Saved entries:
^^^^

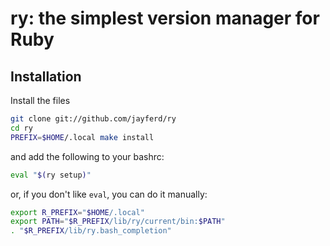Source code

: # ry: the simplest version manager for Ruby

## Installation

Install the files

``` bash
git clone git://github.com/jayferd/ry
cd ry
PREFIX=$HOME/.local make install
```

and add the following to your bashrc:

``` bash
eval "$(ry setup)"
```

or, if you don't like `eval`, you can do it manually:

``` bash
export R_PREFIX="$HOME/.local"
export PATH="$R_PREFIX/lib/ry/current/bin:$PATH"
. "$R_PREFIX/lib/ry.bash_completion"
```
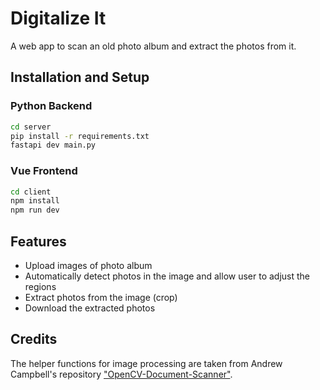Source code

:# Digitalize It

A web app to scan an old photo album and extract the photos from it.

## Installation and Setup

### Python Backend
```bash
cd server
pip install -r requirements.txt
fastapi dev main.py
```

### Vue Frontend
```bash
cd client
npm install
npm run dev
```

## Features

- Upload images of photo album
- Automatically detect photos in the image and allow user to adjust the regions
- Extract photos from the image (crop)
- Download the extracted photos

## Credits

The helper functions for image processing are taken from Andrew Campbell's repository ["OpenCV-Document-Scanner"](https://github.com/andrewdcampbell/OpenCV-Document-Scanner).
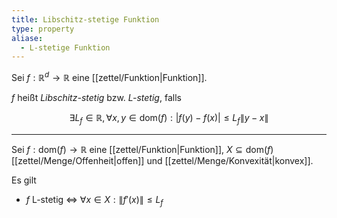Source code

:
 ```yaml
---
title: Libschitz-stetige Funktion
type: property
aliase:
  - L-stetige Funktion
---
```


Sei $f : \mathbb{R}^d \to \mathbb{R}$ eine [[zettel/Funktion|Funktion]].

$f$ heißt *Libschitz-stetig* bzw. *L-stetig*, falls

$$
	\exists L_f \in \mathbb{R}, \forall x, y \in \text{dom}(f) : |f(y) - f(x)| \le L_f \| y - x \|
$$

---

Sei $f : \text{dom}(f) \to \mathbb{R}$ eine [[zettel/Funktion|Funktion]], $X \subseteq \text{dom}(f)$ [[zettel/Menge/Offenheit|offen]] und [[zettel/Menge/Konvexität|konvex]].

Es gilt
- $f$ L-stetig $\iff$ $\forall x \in X : \| f'(x) \| \le L_f$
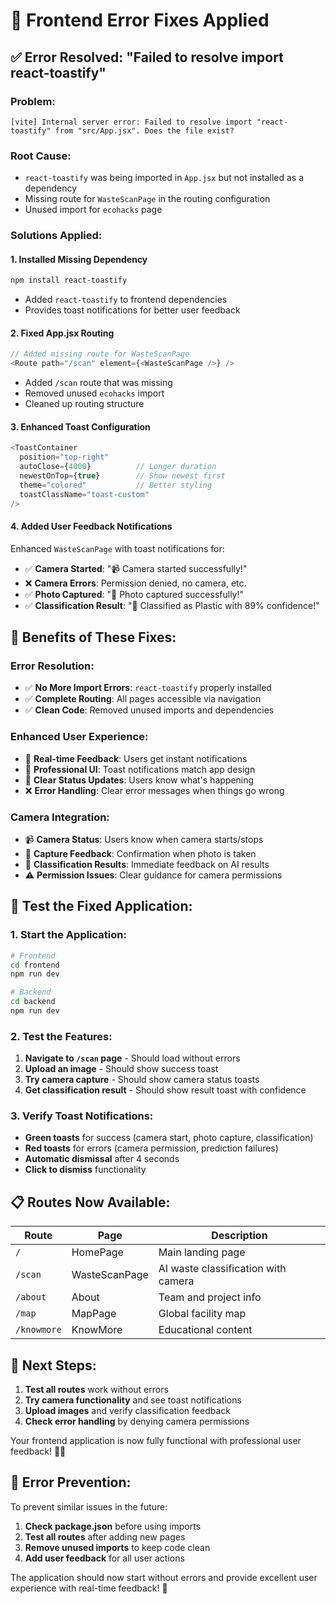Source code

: # 🔧 Frontend Error Fixes Applied

## ✅ **Error Resolved: "Failed to resolve import react-toastify"**

### **Problem:**
```
[vite] Internal server error: Failed to resolve import "react-toastify" from "src/App.jsx". Does the file exist?
```

### **Root Cause:**
- `react-toastify` was being imported in `App.jsx` but not installed as a dependency
- Missing route for `WasteScanPage` in the routing configuration
- Unused import for `ecohacks` page

### **Solutions Applied:**

#### 1. **Installed Missing Dependency**
```bash
npm install react-toastify
```
- Added `react-toastify` to frontend dependencies
- Provides toast notifications for better user feedback

#### 2. **Fixed App.jsx Routing**
```javascript
// Added missing route for WasteScanPage
<Route path="/scan" element={<WasteScanPage />} />
```
- Added `/scan` route that was missing
- Removed unused `ecohacks` import
- Cleaned up routing structure

#### 3. **Enhanced Toast Configuration**
```javascript
<ToastContainer
  position="top-right"
  autoClose={4000}          // Longer duration
  newestOnTop={true}        // Show newest first
  theme="colored"           // Better styling
  toastClassName="toast-custom"
/>
```

#### 4. **Added User Feedback Notifications**
Enhanced `WasteScanPage` with toast notifications for:
- ✅ **Camera Started**: "📹 Camera started successfully!"
- ❌ **Camera Errors**: Permission denied, no camera, etc.
- ✅ **Photo Captured**: "📸 Photo captured successfully!"
- ✅ **Classification Result**: "🎯 Classified as Plastic with 89% confidence!"

## 🚀 **Benefits of These Fixes:**

### **Error Resolution:**
- ✅ **No More Import Errors**: `react-toastify` properly installed
- ✅ **Complete Routing**: All pages accessible via navigation
- ✅ **Clean Code**: Removed unused imports and dependencies

### **Enhanced User Experience:**
- 🔔 **Real-time Feedback**: Users get instant notifications
- 📱 **Professional UI**: Toast notifications match app design
- 🎯 **Clear Status Updates**: Users know what's happening
- ❌ **Error Handling**: Clear error messages when things go wrong

### **Camera Integration:**
- 📹 **Camera Status**: Users know when camera starts/stops
- 📸 **Capture Feedback**: Confirmation when photo is taken
- 🤖 **Classification Results**: Immediate feedback on AI results
- ⚠️ **Permission Issues**: Clear guidance for camera permissions

## 🧪 **Test the Fixed Application:**

### **1. Start the Application:**
```bash
# Frontend
cd frontend
npm run dev

# Backend  
cd backend
npm run dev
```

### **2. Test the Features:**
1. **Navigate to `/scan` page** - Should load without errors
2. **Upload an image** - Should show success toast
3. **Try camera capture** - Should show camera status toasts
4. **Get classification result** - Should show result toast with confidence

### **3. Verify Toast Notifications:**
- **Green toasts** for success (camera start, photo capture, classification)
- **Red toasts** for errors (camera permission, prediction failures)
- **Automatic dismissal** after 4 seconds
- **Click to dismiss** functionality

## 📋 **Routes Now Available:**

| Route | Page | Description |
|-------|------|-------------|
| `/` | HomePage | Main landing page |
| `/scan` | WasteScanPage | AI waste classification with camera |
| `/about` | About | Team and project info |
| `/map` | MapPage | Global facility map |
| `/knowmore` | KnowMore | Educational content |

## 🎯 **Next Steps:**

1. **Test all routes** work without errors
2. **Try camera functionality** and see toast notifications
3. **Upload images** and verify classification feedback
4. **Check error handling** by denying camera permissions

Your frontend application is now fully functional with professional user feedback! 🎉✅

## 🔄 **Error Prevention:**

To prevent similar issues in the future:
1. **Check package.json** before using imports
2. **Test all routes** after adding new pages
3. **Remove unused imports** to keep code clean
4. **Add user feedback** for all user actions

The application should now start without errors and provide excellent user experience with real-time feedback! 🚀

^^^^

Among the lines of the records above, count those containing the word "dependencies", then give the number by itself.

▶ [ANSWER BOX] 2